[[ Input data open ]]

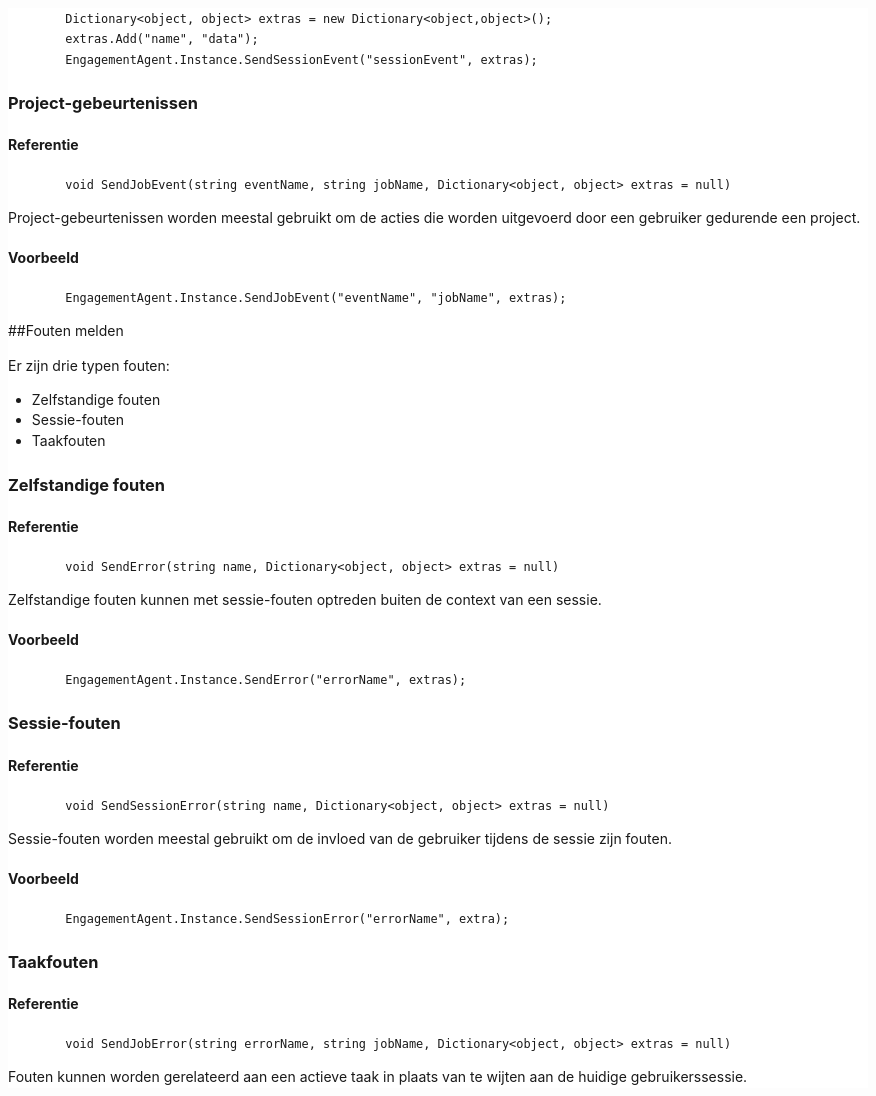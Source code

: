             Dictionary<object, object> extras = new Dictionary<object,object>();
            extras.Add("name", "data");
            EngagementAgent.Instance.SendSessionEvent("sessionEvent", extras);

### <a name="job-events"></a>Project-gebeurtenissen

#### <a name="reference"></a>Referentie

            void SendJobEvent(string eventName, string jobName, Dictionary<object, object> extras = null)

Project-gebeurtenissen worden meestal gebruikt om de acties die worden uitgevoerd door een gebruiker gedurende een project.

#### <a name="example"></a>Voorbeeld

            EngagementAgent.Instance.SendJobEvent("eventName", "jobName", extras);

##<a name="reporting-errors"></a>Fouten melden

Er zijn drie typen fouten:

-   Zelfstandige fouten
-   Sessie-fouten
-   Taakfouten

### <a name="standalone-errors"></a>Zelfstandige fouten

#### <a name="reference"></a>Referentie

            void SendError(string name, Dictionary<object, object> extras = null)

Zelfstandige fouten kunnen met sessie-fouten optreden buiten de context van een sessie.

#### <a name="example"></a>Voorbeeld

            EngagementAgent.Instance.SendError("errorName", extras);

### <a name="session-errors"></a>Sessie-fouten

#### <a name="reference"></a>Referentie

            void SendSessionError(string name, Dictionary<object, object> extras = null)

Sessie-fouten worden meestal gebruikt om de invloed van de gebruiker tijdens de sessie zijn fouten.

#### <a name="example"></a>Voorbeeld

            EngagementAgent.Instance.SendSessionError("errorName", extra);

### <a name="job-errors"></a>Taakfouten

#### <a name="reference"></a>Referentie

            void SendJobError(string errorName, string jobName, Dictionary<object, object> extras = null)

Fouten kunnen worden gerelateerd aan een actieve taak in plaats van te wijten aan de huidige gebruikerssessie.
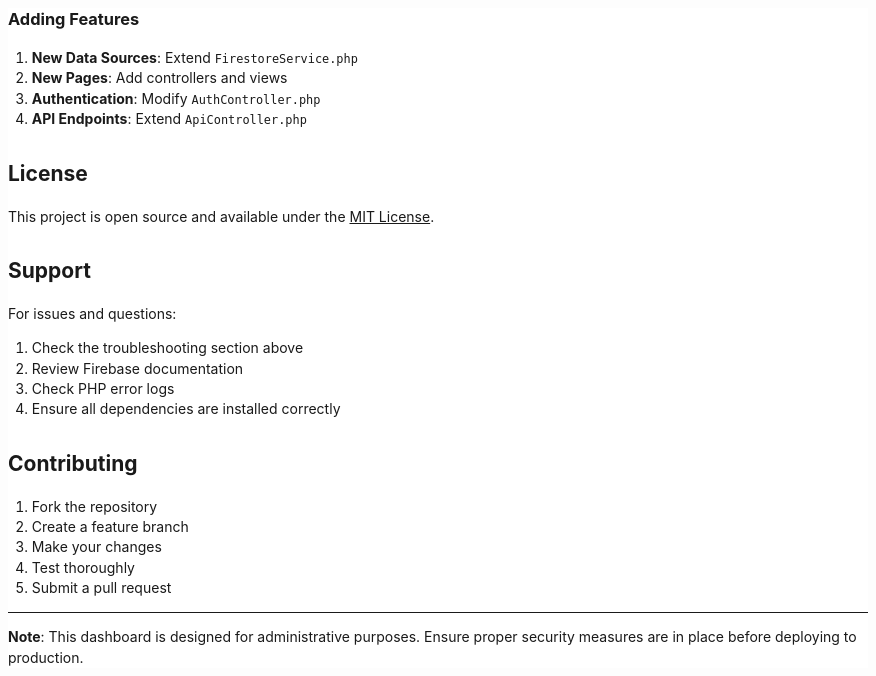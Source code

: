 ### Adding Features

1. **New Data Sources**: Extend `FirestoreService.php`
2. **New Pages**: Add controllers and views
3. **Authentication**: Modify `AuthController.php`
4. **API Endpoints**: Extend `ApiController.php`

## License

This project is open source and available under the [MIT License](LICENSE).

## Support

For issues and questions:
1. Check the troubleshooting section above
2. Review Firebase documentation
3. Check PHP error logs
4. Ensure all dependencies are installed correctly

## Contributing

1. Fork the repository
2. Create a feature branch
3. Make your changes
4. Test thoroughly
5. Submit a pull request

---

**Note**: This dashboard is designed for administrative purposes. Ensure proper security measures are in place before deploying to production.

[[ Input data closed ]]

--- Problem to solve ---
Pictures are not part of the copy. Restate everything else in the listing word for word.

--- Answer to this problem ---
Source code

:             Dictionary<object, object> extras = new Dictionary<object,object>();
            extras.Add("name", "data");
            EngagementAgent.Instance.SendSessionEvent("sessionEvent", extras);

### <a name="job-events"></a>Project-gebeurtenissen

#### <a name="reference"></a>Referentie

            void SendJobEvent(string eventName, string jobName, Dictionary<object, object> extras = null)

Project-gebeurtenissen worden meestal gebruikt om de acties die worden uitgevoerd door een gebruiker gedurende een project.

#### <a name="example"></a>Voorbeeld

            EngagementAgent.Instance.SendJobEvent("eventName", "jobName", extras);

##<a name="reporting-errors"></a>Fouten melden

Er zijn drie typen fouten:

-   Zelfstandige fouten
-   Sessie-fouten
-   Taakfouten

### <a name="standalone-errors"></a>Zelfstandige fouten

#### <a name="reference"></a>Referentie

            void SendError(string name, Dictionary<object, object> extras = null)

Zelfstandige fouten kunnen met sessie-fouten optreden buiten de context van een sessie.

#### <a name="example"></a>Voorbeeld

            EngagementAgent.Instance.SendError("errorName", extras);

### <a name="session-errors"></a>Sessie-fouten

#### <a name="reference"></a>Referentie

            void SendSessionError(string name, Dictionary<object, object> extras = null)

Sessie-fouten worden meestal gebruikt om de invloed van de gebruiker tijdens de sessie zijn fouten.

#### <a name="example"></a>Voorbeeld

            EngagementAgent.Instance.SendSessionError("errorName", extra);

### <a name="job-errors"></a>Taakfouten

#### <a name="reference"></a>Referentie

            void SendJobError(string errorName, string jobName, Dictionary<object, object> extras = null)

Fouten kunnen worden gerelateerd aan een actieve taak in plaats van te wijten aan de huidige gebruikerssessie.
Source code

: ### Adding Features

1. **New Data Sources**: Extend `FirestoreService.php`
2. **New Pages**: Add controllers and views
3. **Authentication**: Modify `AuthController.php`
4. **API Endpoints**: Extend `ApiController.php`

## License

This project is open source and available under the [MIT License](LICENSE).

## Support

For issues and questions:
1. Check the troubleshooting section above
2. Review Firebase documentation
3. Check PHP error logs
4. Ensure all dependencies are installed correctly

## Contributing

1. Fork the repository
2. Create a feature branch
3. Make your changes
4. Test thoroughly
5. Submit a pull request

---

**Note**: This dashboard is designed for administrative purposes. Ensure proper security measures are in place before deploying to production.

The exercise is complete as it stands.